Two Weeks My Nose, and Told Me I Was Bad

I've been spending an indordinate amount of time going through newspaper archives, both physical and online, looking up early and missing comics from my childhood that were never collected.  Out of curiosity, I went further back, and looked up some early comics from before I started reading them.  Since I didn't know that there were daily comics, I missed out quite a bit.

The earliest Adam comics I could find come from July 23, 1984.

In case it's not clear in the last panel, he's got his leg twisted over his head there.

Not even a week in, and Brian Bassett's already doing barely concealed subliminal advertising.

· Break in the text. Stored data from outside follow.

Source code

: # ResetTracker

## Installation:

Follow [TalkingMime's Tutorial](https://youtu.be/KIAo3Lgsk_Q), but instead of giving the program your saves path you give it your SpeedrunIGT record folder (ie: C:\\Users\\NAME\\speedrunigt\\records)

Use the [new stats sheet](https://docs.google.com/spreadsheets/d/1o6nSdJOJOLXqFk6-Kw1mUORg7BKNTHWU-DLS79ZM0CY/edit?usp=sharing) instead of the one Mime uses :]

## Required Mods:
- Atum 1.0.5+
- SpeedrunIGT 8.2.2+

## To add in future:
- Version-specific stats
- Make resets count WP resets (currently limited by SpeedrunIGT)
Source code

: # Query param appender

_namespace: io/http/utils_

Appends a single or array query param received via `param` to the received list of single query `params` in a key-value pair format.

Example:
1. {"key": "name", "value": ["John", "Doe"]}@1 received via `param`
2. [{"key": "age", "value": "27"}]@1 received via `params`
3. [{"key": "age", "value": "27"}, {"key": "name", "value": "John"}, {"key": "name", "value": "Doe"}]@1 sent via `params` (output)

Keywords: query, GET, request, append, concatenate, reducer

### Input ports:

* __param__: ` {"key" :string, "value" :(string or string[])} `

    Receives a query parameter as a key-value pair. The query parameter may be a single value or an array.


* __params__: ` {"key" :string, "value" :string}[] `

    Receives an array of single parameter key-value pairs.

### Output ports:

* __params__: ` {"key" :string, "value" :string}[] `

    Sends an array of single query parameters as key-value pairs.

And here's our first look at one of the kids.  Clayton is much more haphazardly drawn here than he'll look later on.

The earliest Sunday comics have already been posted here, where Clayton's sister, Katy, shows up more than he does.  (For some reason, the Sunday comic on August 5th is available, but there's no July 29th Sunday comic)  And here's Adam's naturally Chauvinistic neighbor, Walter.

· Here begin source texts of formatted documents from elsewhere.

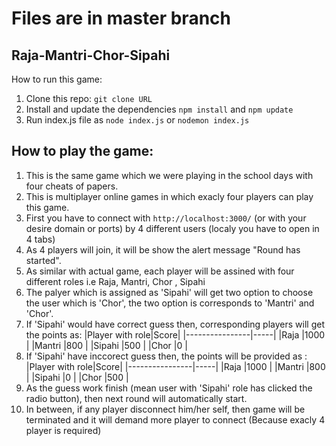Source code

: # Files are in master branch
## Raja-Mantri-Chor-Sipahi
How to run this game:
1) Clone this repo: `git clone URL`
2) Install and update the dependencies `npm install` and `npm update`
3) Run index.js file as `node index.js` or `nodemon index.js`


## How to play the game:

1) This is the same game which we were playing in the school days with four cheats of papers.
2) This is multiplayer online games in which exacly four players can play this game.
3) First you have to connect with `http://localhost:3000/` (or with your desire domain or ports) by 4 different users (localy you have to open in 4 tabs)
4) As 4 players will join, it will be show the alert message "Round has started".
5) As similar with actual game, each player will be assined with four different roles i.e Raja, Mantri, Chor , Sipahi
6) The palyer which is assigned as 'Sipahi' will get two option to choose the user which is 'Chor', the two option is corresponds to 'Mantri' and 'Chor'.
7) If 'Sipahi' would have correct guess then, corresponding players will get the points as:
      |Player with role|Score|
      |----------------|-----|
      |Raja            |1000 |
      |Mantri          |800  |
      |Sipahi          |500  |
      |Chor            |0    |
8) If 'Sipahi' have inccorect guess then, the points will be provided as :
      |Player with role|Score|
      |----------------|-----|
      |Raja            |1000 |
      |Mantri          |800  |
      |Sipahi          |0    |
      |Chor            |500  |
9) As the guess work finish (mean user with 'Sipahi' role has clicked the radio button), then next round will automatically start.
10) In between, if any player disconnect him/her self, then game will be terminated and it will demand more player to connect (Because exacly 4 player is required)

Interestingly enough, Laura's pinprick eyes and minimalist expressions make her look like Princess Bubblegum.

Adam's attempts to write down his personal experience will become a lifelong struggle, where he'll constantly attempt to reach his goal, only to get constantly sidetracked on other minor projects, such as the dietary Dumpty-Derby, failed inventions and trying to write a novel.

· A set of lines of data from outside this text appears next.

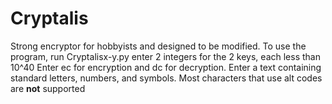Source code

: # Cryptalis
Strong encryptor for hobbyists and designed to be modified.
To use the program, run Cryptalisx-y.py
enter 2 integers for the 2 keys, each less than 10^40
Enter ec for encryption and dc for decryption.
Enter a text containing standard letters, numbers, and symbols. Most characters that use alt codes are **not** supported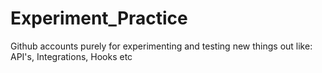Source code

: # Experiment_Practice
Github accounts purely for experimenting and testing new things out like: API's, Integrations, Hooks etc
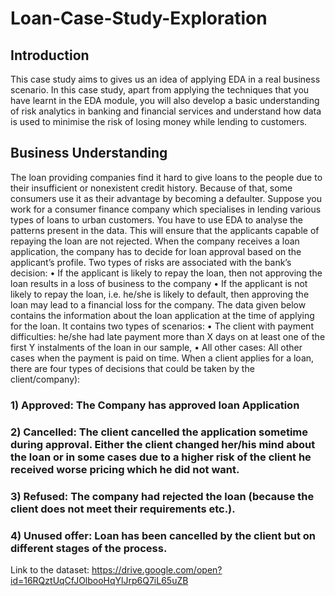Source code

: # Loan-Case-Study-Exploration
## Introduction 
This case study aims to gives us an idea of applying EDA in a real business scenario. In this case study, apart from applying the techniques that you have learnt in the EDA module, you will also develop a basic understanding of risk analytics in banking and financial services and understand how data is used to minimise the risk of losing money while lending to customers. 
## Business Understanding 
The loan providing companies find it hard to give loans to the people due to their insufficient or nonexistent credit history. Because of that, some consumers use it as their advantage by becoming a defaulter. Suppose you work for a consumer finance company which specialises in lending various types of loans to urban customers. You have to use EDA to analyse the patterns present in the data. This will ensure that the applicants capable of repaying the loan are not rejected. 
When the company receives a loan application, the company has to decide for loan approval based on the applicant’s profile. Two types of risks are associated with the bank’s decision: • If the applicant is likely to repay the loan, then not approving the loan results in a loss of business to the company • If the applicant is not likely to repay the loan, i.e. he/she is likely to default, then approving the loan may lead to a financial loss for the company. 
The data given below contains the information about the loan application at the time of applying for the loan. It contains two types of scenarios: • The client with payment difficulties: he/she had late payment more than X days on at least one of the first Y instalments of the loan in our sample, • All other cases: All other cases when the payment is paid on time. 
When a client applies for a loan, there are four types of decisions that could be taken by the client/company): 
### 1) Approved: The Company has approved loan Application 
### 2) Cancelled: The client cancelled the application sometime during approval. Either the client changed her/his mind about the loan or in some cases due to a higher risk of the client he received worse pricing which he did not want. 
### 3) Refused: The company had rejected the loan (because the client does not meet their requirements etc.). 
### 4) Unused offer:  Loan has been cancelled by the client but on different stages of the process. 
  
Link to the dataset:  https://drive.google.com/open?id=16RQztUqCfJOlbooHqYlJrp6Q7iL65uZB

On the other side of cartoony characters with big noses, we have Stew from Sibling Revelry, whose prominent schnozz make him look like Adam's long-lost son.  Or an European comic protagonist.

This first strip is the earliest I could find, which showed around the time Bloom County was entering retirement on August 7th, 1989.  If there were any other introductory strips before then, I haven't found them yet.

Interestingly enough, apart from an appearance from the mother in the first strip, we never see Lori, Stew's sister until the second week.  Her presence is all but implied.  Also, in an amusing role reversal, it's Lori who has a Comic collection that she desperately doesn't want her annoying younger brother to touch.  For good reasons, apparently.

So far, I've been unable to find any Sibling Revelry Sunday comics, and doubt there were every any.

In the second week, we get some background details of the kids parental status, and that the Mother is currently separated from her husband and looking for prospective suitors, much to their identifiable outrage.

And then, this mini-arc is abruptly cut off with some more stand-alone comics, rounding out the rest of the week.  Most of the Sibling Revelry strips in later days would fill out the whole quota, so this early intervention is somewhat of an anomaly.  It's as if the author started off on an intended
and then decided not to go down that path, feeling somewhat uncomfortable about the subject matter.  (Even though this wouldn't be the last we'd see of this prospective husband)

At this rate, I may have to consider changing my blog name to DAILY Comics Debt.  Hmm. nope.  Doesn't have the same ring to it.  Besides, there's still plenty of Sunday Comics I've got that haven't seen the light of day once again.